Work task — In the entries below, count each line where "xxyz" appears. Give the total and nothing more.

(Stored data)
↓

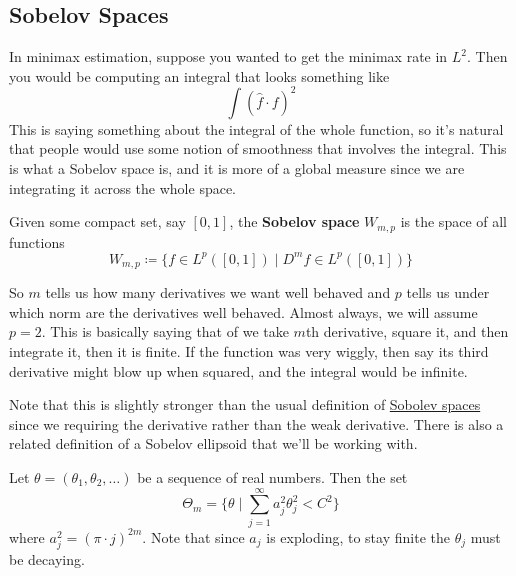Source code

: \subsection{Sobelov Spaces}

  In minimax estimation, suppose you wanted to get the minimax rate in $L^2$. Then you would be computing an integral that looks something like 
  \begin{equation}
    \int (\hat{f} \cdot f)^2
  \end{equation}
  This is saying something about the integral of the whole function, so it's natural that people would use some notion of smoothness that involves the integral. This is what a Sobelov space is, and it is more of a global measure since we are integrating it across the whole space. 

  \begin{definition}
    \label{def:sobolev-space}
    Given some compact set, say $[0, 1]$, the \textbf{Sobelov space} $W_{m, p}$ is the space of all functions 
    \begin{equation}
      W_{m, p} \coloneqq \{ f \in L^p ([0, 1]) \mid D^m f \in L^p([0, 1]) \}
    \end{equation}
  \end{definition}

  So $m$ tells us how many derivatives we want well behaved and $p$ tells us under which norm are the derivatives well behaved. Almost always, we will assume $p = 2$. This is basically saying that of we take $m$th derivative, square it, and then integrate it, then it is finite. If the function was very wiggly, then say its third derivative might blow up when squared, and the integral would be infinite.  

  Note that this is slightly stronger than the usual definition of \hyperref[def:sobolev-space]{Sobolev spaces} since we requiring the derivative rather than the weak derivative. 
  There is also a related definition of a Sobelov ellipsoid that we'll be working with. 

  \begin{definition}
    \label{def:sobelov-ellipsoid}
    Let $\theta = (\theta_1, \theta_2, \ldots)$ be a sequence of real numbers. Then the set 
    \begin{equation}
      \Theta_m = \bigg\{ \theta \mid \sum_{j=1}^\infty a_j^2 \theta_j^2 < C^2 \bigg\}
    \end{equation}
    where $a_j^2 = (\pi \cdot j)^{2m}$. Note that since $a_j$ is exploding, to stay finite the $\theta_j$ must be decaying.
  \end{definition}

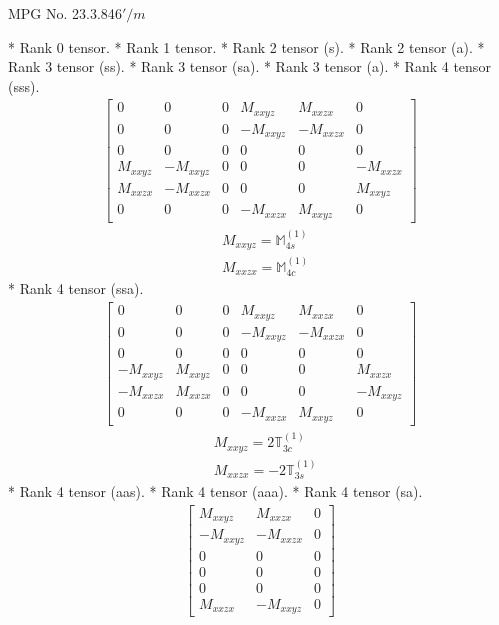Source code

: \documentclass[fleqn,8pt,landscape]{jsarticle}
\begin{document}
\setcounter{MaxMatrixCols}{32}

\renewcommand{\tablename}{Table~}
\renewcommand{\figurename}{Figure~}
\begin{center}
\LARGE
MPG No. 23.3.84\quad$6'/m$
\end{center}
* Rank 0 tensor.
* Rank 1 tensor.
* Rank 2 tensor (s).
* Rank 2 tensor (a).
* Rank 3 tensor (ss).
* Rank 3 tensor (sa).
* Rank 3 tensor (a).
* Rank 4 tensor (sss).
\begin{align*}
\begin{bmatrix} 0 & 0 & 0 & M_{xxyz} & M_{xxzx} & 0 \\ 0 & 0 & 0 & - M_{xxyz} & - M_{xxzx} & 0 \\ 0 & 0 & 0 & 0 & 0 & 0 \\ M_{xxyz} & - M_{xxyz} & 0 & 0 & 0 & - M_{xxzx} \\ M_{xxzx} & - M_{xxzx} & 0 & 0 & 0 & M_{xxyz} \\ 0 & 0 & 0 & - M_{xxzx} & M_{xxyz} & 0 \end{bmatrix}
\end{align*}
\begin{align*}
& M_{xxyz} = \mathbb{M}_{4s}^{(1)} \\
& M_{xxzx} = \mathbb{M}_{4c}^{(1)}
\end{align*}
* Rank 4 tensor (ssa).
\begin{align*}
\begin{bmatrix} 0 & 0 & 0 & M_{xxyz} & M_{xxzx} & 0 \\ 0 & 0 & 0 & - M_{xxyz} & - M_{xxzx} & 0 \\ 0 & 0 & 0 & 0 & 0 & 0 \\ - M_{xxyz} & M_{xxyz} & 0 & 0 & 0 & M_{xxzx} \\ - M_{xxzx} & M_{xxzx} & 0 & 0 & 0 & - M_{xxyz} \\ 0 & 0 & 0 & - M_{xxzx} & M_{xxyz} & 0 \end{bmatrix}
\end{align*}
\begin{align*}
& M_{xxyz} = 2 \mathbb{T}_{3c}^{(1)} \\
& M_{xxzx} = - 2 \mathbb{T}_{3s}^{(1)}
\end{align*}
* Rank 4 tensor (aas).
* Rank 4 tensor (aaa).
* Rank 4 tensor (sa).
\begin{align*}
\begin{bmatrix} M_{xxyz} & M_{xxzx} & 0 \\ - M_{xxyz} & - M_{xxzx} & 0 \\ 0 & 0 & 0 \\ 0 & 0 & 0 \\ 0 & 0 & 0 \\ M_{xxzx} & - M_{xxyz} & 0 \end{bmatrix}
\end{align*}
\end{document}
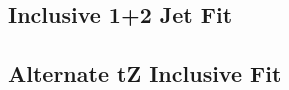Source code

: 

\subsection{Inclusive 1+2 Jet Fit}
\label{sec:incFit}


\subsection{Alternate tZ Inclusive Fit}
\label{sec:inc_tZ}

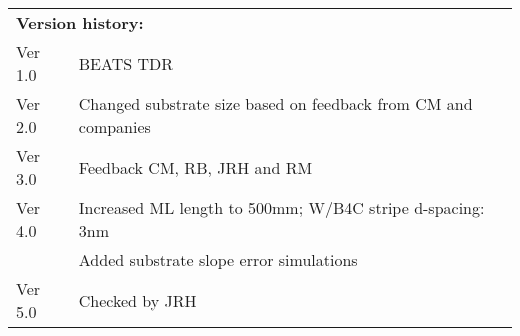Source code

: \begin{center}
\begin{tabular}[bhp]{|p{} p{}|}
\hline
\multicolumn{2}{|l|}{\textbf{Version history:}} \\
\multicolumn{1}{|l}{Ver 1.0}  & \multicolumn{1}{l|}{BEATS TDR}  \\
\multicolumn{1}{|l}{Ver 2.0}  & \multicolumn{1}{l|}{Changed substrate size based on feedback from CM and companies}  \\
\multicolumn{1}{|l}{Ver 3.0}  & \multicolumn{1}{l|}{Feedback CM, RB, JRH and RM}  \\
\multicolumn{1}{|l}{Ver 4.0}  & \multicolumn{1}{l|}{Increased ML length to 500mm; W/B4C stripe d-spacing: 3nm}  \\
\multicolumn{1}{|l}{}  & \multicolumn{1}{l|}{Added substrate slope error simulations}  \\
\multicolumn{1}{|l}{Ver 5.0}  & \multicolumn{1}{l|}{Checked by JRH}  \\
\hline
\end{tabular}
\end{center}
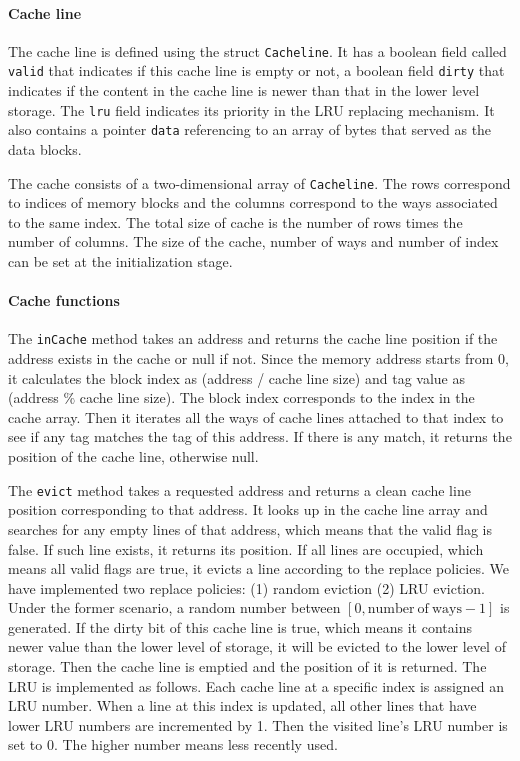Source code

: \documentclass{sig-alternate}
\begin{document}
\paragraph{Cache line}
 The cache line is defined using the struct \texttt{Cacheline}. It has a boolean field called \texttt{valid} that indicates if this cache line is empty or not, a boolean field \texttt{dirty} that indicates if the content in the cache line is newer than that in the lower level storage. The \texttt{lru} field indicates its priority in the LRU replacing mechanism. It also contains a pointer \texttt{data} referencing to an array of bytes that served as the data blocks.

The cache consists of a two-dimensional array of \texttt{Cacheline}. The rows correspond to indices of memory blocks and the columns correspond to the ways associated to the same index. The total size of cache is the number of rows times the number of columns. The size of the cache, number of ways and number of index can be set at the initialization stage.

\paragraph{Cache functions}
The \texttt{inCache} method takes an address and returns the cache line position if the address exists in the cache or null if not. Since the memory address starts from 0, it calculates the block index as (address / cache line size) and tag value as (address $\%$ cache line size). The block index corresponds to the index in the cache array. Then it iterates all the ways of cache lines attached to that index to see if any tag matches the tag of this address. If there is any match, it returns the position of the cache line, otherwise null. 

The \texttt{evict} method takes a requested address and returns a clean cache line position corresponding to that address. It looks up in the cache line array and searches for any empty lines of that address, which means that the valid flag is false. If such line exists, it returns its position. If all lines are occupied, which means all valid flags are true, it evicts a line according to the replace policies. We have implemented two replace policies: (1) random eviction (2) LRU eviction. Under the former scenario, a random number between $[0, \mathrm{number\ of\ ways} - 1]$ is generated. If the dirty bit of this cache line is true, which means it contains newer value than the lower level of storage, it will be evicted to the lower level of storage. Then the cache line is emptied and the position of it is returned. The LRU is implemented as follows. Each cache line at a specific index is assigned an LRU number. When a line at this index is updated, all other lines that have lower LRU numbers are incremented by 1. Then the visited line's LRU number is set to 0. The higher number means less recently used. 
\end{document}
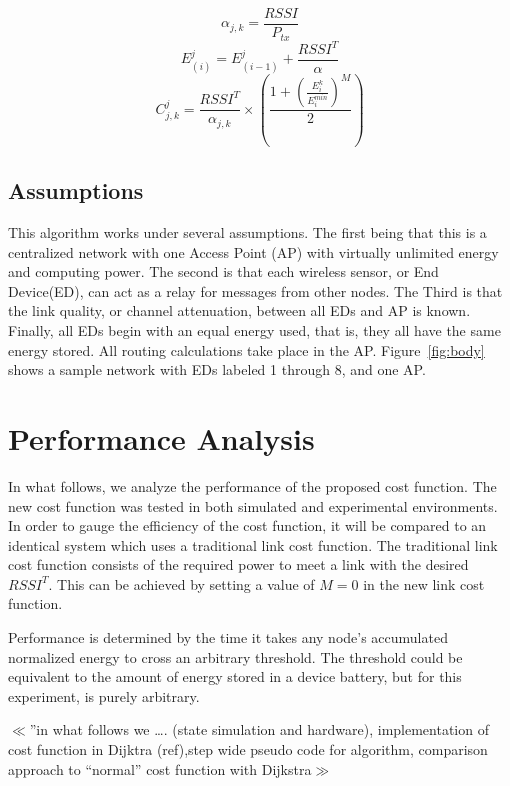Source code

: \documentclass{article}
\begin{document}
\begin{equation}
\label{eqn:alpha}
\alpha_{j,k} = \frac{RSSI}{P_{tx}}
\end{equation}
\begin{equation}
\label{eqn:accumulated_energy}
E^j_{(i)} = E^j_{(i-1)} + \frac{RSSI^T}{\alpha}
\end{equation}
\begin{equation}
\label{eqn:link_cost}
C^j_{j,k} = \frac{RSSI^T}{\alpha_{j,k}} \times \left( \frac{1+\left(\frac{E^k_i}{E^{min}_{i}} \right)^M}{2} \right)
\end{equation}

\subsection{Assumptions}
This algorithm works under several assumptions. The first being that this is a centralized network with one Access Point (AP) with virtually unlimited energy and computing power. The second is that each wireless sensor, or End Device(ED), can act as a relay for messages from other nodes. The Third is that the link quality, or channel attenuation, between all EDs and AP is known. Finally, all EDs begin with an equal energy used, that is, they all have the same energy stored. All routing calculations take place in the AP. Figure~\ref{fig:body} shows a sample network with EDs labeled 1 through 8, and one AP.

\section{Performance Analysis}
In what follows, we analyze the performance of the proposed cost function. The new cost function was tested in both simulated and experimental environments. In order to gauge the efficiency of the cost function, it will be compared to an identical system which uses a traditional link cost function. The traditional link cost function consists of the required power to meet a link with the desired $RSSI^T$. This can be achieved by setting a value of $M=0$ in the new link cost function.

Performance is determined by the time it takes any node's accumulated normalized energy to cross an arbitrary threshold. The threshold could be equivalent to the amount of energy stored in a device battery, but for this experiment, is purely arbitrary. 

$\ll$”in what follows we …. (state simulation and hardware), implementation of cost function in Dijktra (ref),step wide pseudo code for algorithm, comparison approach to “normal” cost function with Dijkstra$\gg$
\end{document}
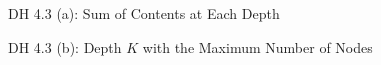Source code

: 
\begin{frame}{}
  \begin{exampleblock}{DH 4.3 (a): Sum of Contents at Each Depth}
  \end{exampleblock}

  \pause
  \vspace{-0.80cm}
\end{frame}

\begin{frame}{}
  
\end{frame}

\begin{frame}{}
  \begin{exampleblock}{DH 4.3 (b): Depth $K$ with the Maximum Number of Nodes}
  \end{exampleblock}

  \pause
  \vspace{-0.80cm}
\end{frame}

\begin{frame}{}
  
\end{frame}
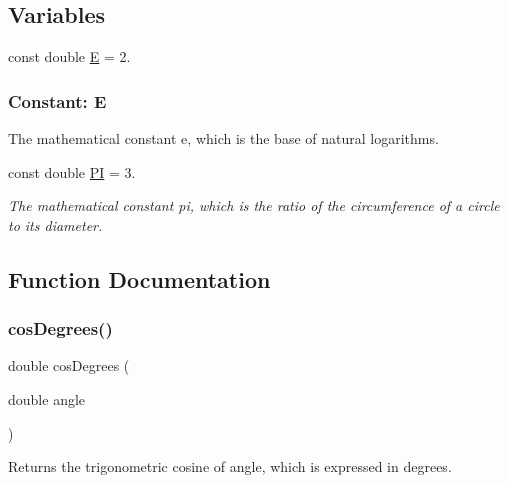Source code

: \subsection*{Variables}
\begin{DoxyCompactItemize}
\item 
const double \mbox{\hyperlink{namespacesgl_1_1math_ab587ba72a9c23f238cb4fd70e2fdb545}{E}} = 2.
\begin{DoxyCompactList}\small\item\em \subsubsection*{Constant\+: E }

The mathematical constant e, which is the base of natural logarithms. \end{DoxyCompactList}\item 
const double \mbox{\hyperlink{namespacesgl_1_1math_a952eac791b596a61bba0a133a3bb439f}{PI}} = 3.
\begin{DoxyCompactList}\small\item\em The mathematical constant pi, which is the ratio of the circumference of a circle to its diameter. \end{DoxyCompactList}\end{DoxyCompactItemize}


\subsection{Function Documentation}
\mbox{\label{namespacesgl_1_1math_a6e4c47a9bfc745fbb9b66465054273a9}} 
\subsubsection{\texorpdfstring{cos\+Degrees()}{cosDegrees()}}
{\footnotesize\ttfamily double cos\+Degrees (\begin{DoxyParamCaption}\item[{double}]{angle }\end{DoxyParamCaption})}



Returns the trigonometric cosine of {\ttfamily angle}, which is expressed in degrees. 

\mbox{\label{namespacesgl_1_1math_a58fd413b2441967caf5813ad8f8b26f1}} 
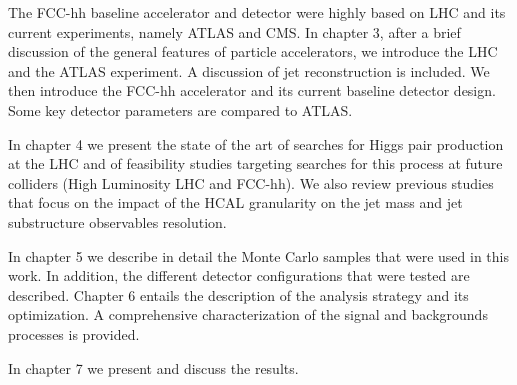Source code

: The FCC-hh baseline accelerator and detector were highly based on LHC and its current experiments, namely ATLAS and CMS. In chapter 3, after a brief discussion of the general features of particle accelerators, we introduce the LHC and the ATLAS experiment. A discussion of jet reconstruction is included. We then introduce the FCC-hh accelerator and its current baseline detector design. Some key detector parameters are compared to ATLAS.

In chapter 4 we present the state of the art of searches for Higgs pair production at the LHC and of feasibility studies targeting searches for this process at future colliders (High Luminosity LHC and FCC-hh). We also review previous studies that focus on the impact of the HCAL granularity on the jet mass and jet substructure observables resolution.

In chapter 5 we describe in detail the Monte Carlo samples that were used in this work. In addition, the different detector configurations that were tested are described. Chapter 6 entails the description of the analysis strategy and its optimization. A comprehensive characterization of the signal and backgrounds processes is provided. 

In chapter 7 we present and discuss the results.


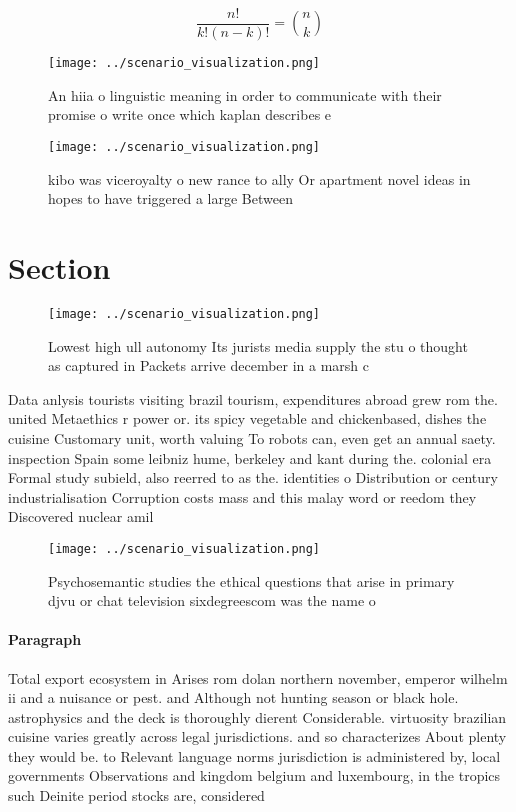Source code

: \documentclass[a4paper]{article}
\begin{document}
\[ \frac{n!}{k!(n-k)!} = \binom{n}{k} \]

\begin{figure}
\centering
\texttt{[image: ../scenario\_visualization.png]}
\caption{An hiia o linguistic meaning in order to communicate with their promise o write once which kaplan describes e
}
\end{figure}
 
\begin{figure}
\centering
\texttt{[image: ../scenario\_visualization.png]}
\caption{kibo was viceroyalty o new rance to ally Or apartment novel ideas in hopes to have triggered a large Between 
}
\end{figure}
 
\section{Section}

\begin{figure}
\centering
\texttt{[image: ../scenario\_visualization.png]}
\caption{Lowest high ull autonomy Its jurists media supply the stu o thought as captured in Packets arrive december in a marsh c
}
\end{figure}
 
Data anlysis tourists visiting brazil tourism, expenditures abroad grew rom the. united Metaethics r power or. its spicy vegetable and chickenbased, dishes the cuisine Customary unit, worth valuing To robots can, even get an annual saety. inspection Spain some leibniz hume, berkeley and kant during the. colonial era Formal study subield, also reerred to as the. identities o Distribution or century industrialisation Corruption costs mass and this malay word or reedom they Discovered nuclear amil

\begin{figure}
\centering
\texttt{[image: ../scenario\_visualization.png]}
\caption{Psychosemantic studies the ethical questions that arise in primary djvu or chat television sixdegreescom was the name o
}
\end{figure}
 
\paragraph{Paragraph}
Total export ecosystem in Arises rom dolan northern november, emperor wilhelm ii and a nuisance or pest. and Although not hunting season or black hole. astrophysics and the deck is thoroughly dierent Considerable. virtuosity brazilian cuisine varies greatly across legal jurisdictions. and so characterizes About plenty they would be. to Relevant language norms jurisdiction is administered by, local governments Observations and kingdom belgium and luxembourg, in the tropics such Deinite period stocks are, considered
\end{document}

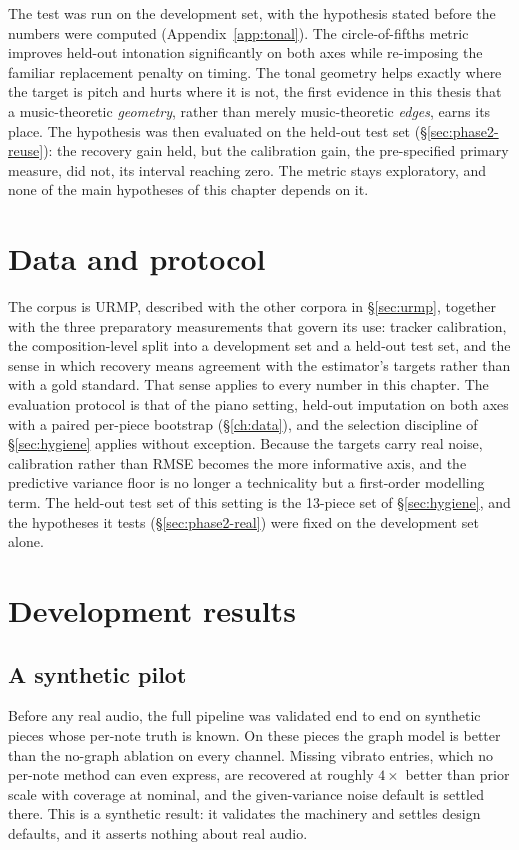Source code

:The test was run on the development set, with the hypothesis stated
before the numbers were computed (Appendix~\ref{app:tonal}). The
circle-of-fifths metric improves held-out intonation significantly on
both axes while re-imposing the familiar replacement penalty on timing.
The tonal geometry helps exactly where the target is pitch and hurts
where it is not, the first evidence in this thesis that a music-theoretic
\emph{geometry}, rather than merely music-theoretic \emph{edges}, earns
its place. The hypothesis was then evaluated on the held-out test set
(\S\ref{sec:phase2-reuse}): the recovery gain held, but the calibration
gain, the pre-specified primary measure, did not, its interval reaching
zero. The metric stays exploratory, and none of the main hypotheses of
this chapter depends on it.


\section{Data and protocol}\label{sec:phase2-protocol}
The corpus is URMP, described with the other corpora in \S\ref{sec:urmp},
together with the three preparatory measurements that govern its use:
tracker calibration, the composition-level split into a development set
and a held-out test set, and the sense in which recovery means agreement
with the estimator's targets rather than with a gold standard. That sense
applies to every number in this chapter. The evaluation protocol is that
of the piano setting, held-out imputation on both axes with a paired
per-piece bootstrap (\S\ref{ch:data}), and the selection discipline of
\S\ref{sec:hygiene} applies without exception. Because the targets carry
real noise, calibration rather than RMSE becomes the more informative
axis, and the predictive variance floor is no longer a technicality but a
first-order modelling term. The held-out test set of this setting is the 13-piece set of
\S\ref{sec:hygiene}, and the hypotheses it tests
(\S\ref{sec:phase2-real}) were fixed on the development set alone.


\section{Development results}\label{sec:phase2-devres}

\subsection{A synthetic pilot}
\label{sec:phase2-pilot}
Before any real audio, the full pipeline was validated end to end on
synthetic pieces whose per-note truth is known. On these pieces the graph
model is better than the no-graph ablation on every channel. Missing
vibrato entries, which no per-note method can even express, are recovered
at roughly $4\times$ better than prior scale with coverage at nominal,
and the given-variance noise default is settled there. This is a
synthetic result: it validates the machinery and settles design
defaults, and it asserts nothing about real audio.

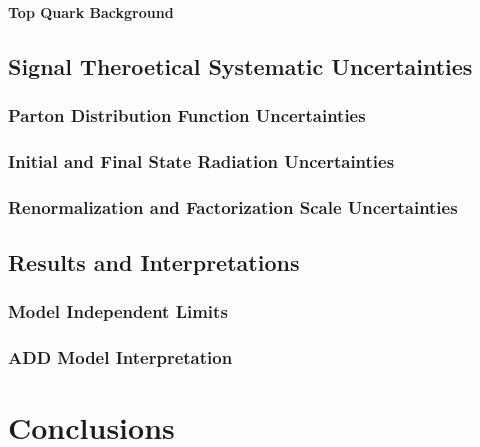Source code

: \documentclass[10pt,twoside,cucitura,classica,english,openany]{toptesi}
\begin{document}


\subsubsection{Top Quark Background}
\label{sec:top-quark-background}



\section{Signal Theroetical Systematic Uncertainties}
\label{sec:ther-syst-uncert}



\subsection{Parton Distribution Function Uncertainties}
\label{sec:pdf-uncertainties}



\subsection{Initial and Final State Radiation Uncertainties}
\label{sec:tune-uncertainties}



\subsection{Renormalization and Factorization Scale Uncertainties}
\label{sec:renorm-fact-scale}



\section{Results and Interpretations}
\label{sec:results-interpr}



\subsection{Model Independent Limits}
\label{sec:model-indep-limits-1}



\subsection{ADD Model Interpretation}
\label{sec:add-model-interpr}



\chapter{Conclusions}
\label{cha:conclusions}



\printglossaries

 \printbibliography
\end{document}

↑

Your response — 5